** Provided data follows **

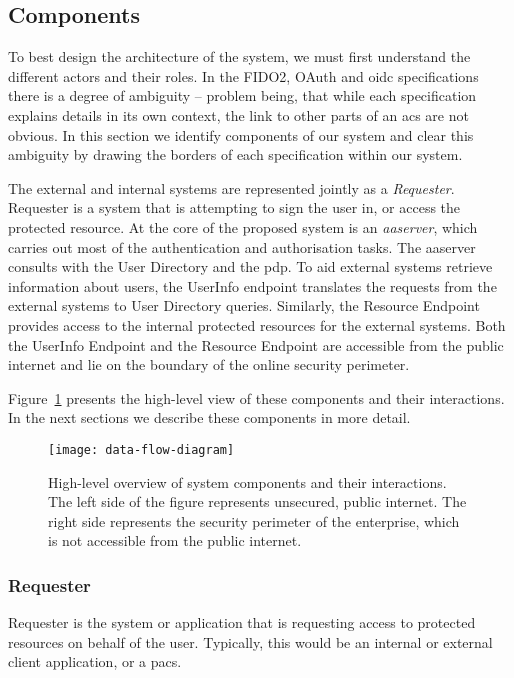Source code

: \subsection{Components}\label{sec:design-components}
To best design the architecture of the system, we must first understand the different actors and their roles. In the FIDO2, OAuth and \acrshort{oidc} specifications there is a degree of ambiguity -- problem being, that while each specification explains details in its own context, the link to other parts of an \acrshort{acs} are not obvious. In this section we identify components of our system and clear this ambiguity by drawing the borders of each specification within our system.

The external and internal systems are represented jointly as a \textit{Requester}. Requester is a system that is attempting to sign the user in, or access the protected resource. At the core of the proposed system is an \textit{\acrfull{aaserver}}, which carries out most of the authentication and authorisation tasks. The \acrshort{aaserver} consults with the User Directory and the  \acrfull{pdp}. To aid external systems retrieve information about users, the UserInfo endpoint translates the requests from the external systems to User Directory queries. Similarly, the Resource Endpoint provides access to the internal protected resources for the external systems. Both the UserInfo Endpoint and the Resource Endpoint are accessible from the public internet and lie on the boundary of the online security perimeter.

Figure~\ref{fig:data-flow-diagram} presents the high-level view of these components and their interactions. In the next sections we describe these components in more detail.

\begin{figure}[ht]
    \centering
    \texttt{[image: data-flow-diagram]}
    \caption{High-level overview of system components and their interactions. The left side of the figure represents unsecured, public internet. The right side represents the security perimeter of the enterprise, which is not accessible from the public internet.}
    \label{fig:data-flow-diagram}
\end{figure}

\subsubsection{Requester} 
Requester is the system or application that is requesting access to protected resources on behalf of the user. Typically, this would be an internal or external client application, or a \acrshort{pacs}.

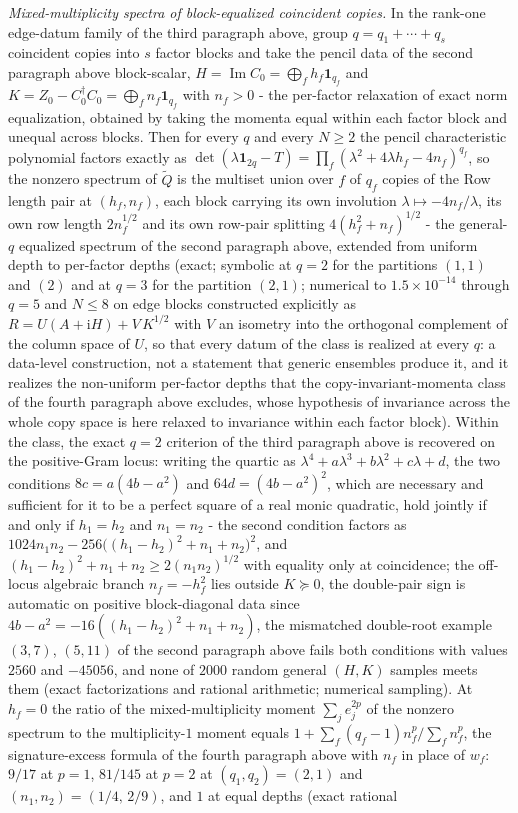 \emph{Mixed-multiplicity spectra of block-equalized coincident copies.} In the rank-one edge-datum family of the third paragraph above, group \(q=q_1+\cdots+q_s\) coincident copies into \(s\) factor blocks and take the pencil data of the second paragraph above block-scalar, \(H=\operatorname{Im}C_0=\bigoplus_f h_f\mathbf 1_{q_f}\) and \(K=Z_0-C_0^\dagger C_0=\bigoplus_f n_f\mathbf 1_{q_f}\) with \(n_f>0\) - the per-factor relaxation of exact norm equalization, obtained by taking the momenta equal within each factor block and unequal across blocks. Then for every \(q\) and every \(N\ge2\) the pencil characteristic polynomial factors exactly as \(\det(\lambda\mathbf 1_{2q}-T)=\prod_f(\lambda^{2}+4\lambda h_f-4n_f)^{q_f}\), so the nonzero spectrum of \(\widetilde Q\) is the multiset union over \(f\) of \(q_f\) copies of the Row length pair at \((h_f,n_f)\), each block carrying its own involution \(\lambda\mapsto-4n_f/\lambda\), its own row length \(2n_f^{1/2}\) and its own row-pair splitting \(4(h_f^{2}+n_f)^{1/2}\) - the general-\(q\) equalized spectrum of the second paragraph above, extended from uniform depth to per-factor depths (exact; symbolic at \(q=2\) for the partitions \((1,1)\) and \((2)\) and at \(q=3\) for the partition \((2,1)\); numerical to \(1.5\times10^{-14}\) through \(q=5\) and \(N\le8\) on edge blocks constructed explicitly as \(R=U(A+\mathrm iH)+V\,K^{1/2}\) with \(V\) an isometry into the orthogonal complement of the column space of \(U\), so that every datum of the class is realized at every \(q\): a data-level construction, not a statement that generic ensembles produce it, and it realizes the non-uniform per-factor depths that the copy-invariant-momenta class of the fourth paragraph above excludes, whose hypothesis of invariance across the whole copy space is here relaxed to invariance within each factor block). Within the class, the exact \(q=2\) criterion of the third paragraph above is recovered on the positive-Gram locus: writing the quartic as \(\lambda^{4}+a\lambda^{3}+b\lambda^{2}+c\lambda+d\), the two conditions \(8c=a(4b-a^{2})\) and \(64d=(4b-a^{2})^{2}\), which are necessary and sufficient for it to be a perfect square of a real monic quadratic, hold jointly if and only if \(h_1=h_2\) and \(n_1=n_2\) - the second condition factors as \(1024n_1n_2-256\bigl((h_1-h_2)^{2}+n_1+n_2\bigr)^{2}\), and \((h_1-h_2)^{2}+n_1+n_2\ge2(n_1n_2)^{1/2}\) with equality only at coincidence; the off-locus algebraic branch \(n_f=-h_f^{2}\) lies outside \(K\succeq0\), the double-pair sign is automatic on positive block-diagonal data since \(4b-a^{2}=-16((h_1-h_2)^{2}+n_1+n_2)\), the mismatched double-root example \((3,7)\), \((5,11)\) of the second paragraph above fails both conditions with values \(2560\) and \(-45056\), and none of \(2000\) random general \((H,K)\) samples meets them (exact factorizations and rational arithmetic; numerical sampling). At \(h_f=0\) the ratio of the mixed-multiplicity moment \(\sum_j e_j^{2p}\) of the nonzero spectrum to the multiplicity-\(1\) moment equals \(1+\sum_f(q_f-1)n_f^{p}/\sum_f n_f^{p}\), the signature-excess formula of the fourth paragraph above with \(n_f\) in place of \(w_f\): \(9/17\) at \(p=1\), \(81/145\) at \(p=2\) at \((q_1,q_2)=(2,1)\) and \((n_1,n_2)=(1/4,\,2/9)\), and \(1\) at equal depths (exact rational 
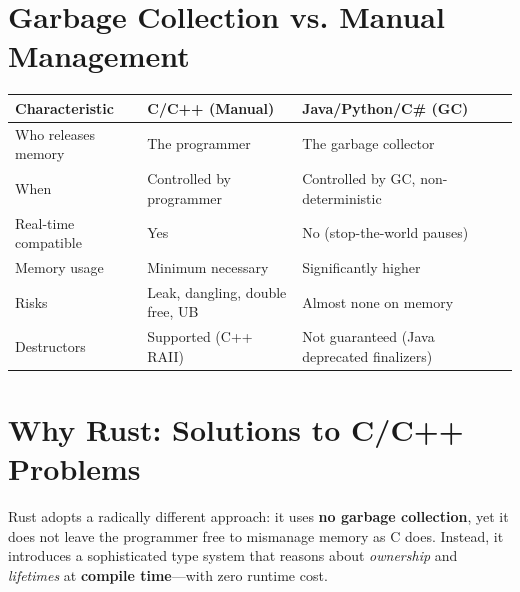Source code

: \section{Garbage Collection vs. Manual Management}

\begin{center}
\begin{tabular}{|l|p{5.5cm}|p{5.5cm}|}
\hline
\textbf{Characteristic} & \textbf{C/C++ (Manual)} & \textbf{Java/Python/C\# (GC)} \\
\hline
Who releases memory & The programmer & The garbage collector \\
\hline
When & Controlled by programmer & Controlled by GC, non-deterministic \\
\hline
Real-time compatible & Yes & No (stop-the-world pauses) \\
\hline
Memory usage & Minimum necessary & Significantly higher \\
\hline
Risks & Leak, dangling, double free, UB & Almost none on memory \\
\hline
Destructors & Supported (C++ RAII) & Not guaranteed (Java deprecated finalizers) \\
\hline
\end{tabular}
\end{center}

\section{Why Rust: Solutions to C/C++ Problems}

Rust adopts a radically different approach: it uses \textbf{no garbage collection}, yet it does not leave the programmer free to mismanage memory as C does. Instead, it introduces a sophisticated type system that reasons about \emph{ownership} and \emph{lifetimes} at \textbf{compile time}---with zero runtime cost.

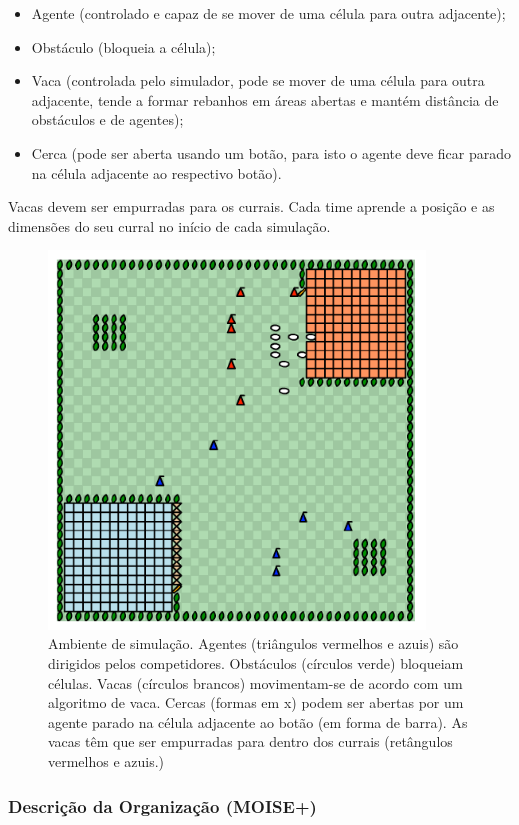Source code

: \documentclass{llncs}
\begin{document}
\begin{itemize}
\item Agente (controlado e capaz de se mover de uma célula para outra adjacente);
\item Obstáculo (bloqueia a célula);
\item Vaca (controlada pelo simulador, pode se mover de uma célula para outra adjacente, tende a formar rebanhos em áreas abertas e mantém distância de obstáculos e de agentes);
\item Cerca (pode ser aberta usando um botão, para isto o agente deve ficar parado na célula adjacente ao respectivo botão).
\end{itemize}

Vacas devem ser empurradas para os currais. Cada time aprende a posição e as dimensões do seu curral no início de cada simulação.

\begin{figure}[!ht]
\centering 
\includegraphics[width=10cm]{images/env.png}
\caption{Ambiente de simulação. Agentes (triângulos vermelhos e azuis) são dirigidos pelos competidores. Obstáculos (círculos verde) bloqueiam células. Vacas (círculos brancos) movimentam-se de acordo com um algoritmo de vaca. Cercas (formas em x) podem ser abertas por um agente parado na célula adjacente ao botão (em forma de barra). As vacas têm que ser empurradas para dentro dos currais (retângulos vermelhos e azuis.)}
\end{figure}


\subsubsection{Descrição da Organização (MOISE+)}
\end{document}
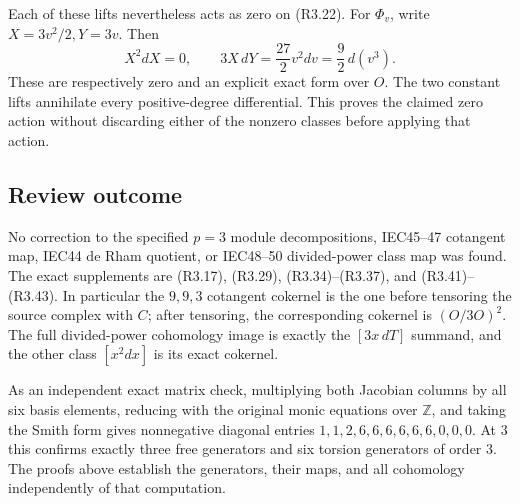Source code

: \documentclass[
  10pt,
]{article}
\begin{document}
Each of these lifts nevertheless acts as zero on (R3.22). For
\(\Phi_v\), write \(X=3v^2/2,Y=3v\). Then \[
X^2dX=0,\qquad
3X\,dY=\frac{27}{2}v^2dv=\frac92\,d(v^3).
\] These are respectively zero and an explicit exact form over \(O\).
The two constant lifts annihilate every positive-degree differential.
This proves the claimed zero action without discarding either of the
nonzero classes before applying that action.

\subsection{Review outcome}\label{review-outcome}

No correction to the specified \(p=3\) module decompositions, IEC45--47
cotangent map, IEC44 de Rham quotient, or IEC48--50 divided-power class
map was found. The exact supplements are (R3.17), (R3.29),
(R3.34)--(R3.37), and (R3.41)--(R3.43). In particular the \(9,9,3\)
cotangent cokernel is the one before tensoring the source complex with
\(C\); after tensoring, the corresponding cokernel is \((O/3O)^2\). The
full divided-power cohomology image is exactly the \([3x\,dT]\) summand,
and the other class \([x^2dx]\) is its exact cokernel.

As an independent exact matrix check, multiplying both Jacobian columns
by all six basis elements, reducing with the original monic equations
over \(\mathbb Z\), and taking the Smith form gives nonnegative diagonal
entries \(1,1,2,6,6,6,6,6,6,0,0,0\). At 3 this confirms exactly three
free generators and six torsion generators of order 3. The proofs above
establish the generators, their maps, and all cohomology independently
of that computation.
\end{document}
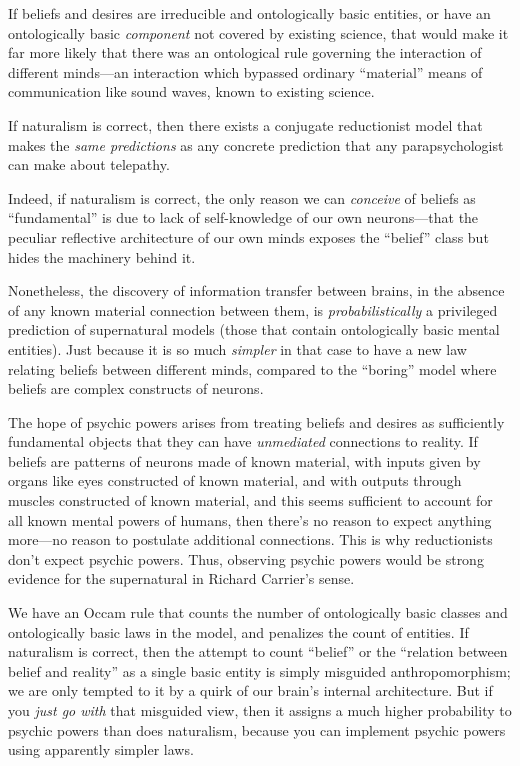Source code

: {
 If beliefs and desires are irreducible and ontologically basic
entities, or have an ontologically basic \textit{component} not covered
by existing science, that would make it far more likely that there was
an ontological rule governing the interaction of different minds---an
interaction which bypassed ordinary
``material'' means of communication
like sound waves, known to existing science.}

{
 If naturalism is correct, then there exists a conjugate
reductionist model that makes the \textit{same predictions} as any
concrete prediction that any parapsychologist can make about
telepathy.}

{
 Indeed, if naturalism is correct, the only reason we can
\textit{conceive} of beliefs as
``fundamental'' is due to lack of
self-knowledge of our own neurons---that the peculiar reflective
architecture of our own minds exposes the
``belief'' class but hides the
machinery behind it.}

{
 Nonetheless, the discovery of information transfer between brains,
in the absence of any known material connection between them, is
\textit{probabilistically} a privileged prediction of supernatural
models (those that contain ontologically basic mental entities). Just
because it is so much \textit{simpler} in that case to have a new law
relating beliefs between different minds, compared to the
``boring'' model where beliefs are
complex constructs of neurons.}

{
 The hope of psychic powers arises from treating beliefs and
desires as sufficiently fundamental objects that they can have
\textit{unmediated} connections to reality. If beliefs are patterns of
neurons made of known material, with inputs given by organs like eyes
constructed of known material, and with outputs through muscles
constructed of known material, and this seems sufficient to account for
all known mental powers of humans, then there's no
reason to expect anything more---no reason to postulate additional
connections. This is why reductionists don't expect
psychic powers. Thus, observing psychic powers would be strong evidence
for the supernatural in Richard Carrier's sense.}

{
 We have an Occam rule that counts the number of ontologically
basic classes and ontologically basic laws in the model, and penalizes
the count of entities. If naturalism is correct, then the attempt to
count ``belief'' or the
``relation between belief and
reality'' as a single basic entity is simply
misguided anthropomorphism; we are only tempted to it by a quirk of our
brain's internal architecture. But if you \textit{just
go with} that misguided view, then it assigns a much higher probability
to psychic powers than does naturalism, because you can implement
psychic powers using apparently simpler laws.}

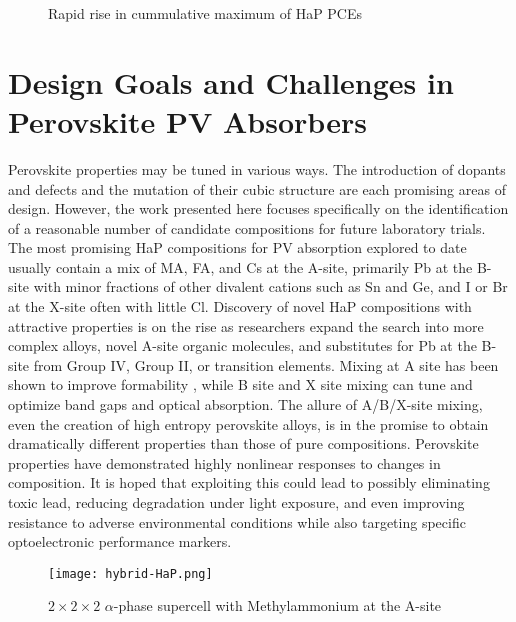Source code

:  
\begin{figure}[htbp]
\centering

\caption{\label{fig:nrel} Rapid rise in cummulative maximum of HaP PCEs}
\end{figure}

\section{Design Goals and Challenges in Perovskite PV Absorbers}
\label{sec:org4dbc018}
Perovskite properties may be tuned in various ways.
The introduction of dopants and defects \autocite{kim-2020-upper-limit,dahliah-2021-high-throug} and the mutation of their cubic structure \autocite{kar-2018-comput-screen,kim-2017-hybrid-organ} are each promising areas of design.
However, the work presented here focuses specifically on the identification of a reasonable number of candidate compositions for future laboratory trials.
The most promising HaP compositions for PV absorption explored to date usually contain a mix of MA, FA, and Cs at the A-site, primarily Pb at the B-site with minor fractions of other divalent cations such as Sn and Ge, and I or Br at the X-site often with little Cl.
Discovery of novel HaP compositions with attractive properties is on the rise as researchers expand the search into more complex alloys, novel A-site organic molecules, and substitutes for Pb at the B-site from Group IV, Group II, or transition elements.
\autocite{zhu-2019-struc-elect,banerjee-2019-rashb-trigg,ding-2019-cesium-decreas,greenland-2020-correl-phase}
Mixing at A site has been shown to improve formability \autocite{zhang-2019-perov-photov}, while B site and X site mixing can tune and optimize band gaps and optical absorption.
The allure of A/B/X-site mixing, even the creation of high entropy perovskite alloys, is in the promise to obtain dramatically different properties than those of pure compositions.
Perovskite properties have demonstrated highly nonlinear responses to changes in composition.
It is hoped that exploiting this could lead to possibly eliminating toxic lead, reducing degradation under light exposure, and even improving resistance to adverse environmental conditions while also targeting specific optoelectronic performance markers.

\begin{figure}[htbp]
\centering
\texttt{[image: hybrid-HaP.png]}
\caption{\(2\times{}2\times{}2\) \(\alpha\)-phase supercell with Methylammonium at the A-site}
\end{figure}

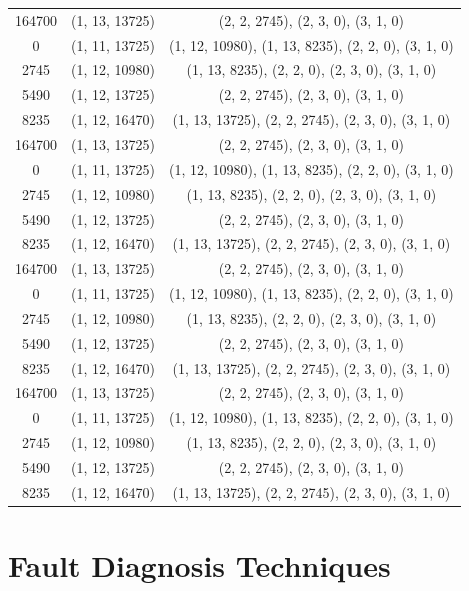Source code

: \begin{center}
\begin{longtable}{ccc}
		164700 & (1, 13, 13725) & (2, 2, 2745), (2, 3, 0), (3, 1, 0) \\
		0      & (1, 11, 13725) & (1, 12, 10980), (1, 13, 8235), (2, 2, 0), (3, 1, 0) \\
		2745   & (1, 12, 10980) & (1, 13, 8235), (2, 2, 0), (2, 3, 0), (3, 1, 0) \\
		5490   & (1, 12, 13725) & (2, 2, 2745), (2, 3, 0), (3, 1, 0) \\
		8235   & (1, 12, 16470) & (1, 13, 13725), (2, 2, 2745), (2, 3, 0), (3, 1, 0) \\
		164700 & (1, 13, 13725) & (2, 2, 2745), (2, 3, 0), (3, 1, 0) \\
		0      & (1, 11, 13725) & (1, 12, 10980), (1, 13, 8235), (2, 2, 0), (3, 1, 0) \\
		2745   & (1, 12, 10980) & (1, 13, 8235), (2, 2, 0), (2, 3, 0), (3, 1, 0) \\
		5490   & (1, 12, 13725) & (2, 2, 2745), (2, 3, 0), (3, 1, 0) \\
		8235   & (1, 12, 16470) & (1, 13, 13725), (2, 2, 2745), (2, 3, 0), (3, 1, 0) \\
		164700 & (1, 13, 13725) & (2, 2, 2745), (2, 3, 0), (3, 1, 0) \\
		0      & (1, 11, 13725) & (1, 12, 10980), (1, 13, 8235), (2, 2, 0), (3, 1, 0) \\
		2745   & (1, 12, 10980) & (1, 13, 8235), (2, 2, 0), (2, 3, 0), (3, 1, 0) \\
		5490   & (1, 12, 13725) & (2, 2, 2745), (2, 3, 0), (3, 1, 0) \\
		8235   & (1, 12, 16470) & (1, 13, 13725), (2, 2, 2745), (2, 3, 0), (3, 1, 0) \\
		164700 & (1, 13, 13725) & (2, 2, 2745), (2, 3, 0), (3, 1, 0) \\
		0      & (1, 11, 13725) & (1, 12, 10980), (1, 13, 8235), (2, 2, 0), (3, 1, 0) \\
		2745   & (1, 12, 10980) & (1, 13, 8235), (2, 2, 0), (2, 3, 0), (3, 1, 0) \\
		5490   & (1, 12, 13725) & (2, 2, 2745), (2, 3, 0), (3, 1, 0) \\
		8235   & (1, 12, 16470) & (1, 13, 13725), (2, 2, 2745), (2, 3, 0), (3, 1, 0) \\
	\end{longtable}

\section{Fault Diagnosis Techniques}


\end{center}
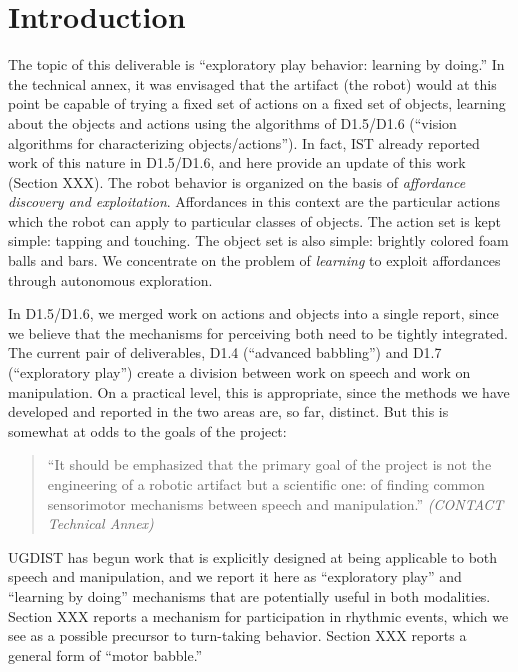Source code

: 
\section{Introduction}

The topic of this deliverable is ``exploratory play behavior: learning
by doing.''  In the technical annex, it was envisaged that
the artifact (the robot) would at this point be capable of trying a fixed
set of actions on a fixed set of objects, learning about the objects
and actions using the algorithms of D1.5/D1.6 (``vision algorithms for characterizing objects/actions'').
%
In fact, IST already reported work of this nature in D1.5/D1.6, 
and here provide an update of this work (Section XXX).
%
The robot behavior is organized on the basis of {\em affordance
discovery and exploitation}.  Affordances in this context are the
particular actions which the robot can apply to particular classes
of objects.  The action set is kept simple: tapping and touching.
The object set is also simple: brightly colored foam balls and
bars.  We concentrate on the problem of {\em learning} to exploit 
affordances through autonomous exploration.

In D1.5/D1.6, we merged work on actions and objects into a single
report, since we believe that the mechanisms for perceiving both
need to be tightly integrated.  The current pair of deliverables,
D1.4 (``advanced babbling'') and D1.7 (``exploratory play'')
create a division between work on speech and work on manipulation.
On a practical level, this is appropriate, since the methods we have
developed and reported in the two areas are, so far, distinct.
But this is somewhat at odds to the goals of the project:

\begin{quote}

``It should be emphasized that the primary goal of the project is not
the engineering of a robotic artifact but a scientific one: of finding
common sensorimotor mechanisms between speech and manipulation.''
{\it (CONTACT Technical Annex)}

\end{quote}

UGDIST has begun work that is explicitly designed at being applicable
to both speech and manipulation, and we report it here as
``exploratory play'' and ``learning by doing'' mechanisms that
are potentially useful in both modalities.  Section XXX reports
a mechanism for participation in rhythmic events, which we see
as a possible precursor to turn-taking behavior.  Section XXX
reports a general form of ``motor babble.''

** End of Provided data **

__Exercise prompt__
Copy every line of the records above that contains "because".

__Response box__
because it is so much \textit{simpler} in that case to have a new law
to psychic powers than does naturalism, because you can implement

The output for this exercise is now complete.